Lonely Planet Paris - Steven Fallon, Tony Wheeler, Lonely Planet

I hold on to all my old travel books – mostly out of nostalgia, but also out of a sincere hope that I’ll need the book again.  A pretty silly notion when said book lists prices in French Francs, offers pre- wifi and pre-9/11 travel advice, and all recommended lodgings are youth hostels.  I’m not exactly a luxury traveler, but I can safely say my days of youth hostels are far behind me.  Definitely time for a new book, but I’ll still never get rid of this book.


This is the first travel book I ever purchased.  I was in my last semester of college and planning my first ever trip to Europe – all based around a semester long study in Spain.  I decided to start in Paris for a few days because, duh, Paris!  And here I am almost 15 years later and I’ve been to Europe multiple times, but never back to Paris.  I’d like to say I’ve just had other places to see, but the truth is I’ve been avoiding Paris.

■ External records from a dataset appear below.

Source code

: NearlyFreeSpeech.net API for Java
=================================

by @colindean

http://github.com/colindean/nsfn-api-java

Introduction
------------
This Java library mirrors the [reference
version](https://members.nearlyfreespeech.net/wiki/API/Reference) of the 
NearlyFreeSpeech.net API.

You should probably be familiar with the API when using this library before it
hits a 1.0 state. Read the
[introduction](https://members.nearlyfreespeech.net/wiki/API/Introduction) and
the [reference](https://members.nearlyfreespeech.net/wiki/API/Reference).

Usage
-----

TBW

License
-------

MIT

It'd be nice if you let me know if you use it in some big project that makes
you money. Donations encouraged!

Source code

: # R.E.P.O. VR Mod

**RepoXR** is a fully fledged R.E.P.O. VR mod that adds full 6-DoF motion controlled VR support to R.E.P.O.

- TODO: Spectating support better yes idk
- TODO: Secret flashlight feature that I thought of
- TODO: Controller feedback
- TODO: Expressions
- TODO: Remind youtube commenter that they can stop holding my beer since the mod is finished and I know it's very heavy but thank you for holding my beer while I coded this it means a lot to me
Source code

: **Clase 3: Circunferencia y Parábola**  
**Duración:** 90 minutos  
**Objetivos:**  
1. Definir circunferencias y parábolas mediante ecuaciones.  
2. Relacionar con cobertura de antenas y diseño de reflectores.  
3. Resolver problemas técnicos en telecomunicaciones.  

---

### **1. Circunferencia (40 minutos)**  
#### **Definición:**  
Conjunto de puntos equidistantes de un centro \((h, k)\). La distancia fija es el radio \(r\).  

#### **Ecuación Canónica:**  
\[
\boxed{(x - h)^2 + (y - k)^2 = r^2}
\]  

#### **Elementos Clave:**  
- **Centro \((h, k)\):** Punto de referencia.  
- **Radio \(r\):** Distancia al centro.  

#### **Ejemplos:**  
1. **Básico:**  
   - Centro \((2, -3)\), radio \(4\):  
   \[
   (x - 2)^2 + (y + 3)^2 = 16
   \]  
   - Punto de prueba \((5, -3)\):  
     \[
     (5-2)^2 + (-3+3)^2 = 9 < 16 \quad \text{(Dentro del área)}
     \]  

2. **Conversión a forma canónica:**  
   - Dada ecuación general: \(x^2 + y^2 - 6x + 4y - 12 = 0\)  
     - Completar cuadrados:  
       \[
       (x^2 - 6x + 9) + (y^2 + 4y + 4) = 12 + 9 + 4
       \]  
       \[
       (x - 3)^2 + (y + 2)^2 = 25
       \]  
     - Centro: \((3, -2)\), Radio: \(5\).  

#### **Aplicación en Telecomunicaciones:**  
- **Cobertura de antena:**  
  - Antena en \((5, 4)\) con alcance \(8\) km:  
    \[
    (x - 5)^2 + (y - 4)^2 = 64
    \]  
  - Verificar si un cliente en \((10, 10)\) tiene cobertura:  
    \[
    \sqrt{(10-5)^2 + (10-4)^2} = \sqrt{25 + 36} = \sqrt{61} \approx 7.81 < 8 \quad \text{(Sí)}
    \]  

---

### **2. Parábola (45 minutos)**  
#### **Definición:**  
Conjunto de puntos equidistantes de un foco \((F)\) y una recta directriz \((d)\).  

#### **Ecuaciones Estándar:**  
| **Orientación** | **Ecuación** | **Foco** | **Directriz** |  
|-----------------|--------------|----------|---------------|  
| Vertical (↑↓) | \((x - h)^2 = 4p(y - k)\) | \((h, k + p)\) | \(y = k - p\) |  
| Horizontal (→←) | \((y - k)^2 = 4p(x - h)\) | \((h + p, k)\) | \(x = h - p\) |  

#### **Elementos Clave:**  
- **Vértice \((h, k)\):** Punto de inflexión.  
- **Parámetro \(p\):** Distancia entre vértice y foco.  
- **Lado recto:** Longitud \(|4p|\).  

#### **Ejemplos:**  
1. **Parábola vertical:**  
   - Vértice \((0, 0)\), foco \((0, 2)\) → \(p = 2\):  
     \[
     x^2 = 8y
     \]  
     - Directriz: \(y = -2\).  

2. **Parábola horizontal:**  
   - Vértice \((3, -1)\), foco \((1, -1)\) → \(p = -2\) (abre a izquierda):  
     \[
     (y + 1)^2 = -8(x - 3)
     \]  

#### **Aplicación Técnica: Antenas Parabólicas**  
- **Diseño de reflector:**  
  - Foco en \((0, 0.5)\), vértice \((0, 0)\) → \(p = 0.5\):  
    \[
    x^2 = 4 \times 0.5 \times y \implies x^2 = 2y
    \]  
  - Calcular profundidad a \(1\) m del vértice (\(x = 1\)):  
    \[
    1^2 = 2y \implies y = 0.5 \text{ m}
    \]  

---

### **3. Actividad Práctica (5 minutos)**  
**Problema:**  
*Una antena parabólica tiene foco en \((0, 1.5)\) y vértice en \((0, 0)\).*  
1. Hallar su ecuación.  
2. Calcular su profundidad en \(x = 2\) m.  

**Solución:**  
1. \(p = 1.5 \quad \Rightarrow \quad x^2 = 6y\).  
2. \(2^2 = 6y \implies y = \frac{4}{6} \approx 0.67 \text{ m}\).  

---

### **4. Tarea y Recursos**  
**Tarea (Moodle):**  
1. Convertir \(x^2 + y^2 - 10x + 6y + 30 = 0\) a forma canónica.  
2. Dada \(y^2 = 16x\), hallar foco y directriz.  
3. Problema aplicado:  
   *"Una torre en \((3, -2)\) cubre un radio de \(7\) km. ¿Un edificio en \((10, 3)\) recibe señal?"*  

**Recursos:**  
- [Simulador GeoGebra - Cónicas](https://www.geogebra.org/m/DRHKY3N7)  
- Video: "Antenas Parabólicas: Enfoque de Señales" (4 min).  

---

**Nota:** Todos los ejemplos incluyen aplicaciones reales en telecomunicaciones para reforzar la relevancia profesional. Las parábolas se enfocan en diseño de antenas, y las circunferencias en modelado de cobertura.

When I think of Paris, I instantly think of that naïve college kid.  Look up the word ‘rube’ in the dictionary and I’m pretty sure you’ll see me and my best friend our first day in Paris.  I had never ridden a subway and found the colorfully lined map in the back of the book a complete mystery.  Good thing I’m a quick learner…I can’t even think about our luggage situation without cringing and feeling deeply ashamed.  Let’s just say new backpacks were purchased (500 FF*) and many things** were left behind in our crusty old youth hostel***.


So many things went so terribly wrong (lost reservations, bad weather, etc.).  Those first four days in Paris were both horrifying and exhilarating and literally changed me forever.  It was a mindboggling trial by fire that introduced me to the low lows and the high highs of travel and I’ve been hooked ever since. Travel is my drug of choice.  I don’t know if I’m scared to return because I’ll feel like that that kid again or if I’m scared that I won’t.


*Roughly 80 USD which felt like an absolute FORTUNE at the time, but (as we discovered over the course of the next few months) was money so incredibly well spent.


**Including, but not limited to, a life-sized cat stuffed animal. Don’t ask and let’s not speak of this again.


***It was so far out of town and sheets were not included, but just the very Parisian-ness of it charmed us completely – the too tiny elevator, the spiral staircase.  I still remember it so fondly.


The shameful proof - me cuddled up with my stuffed kitty on my sheetless bunk in Paris.  Thank goodness for creepy friends who take pictures like this.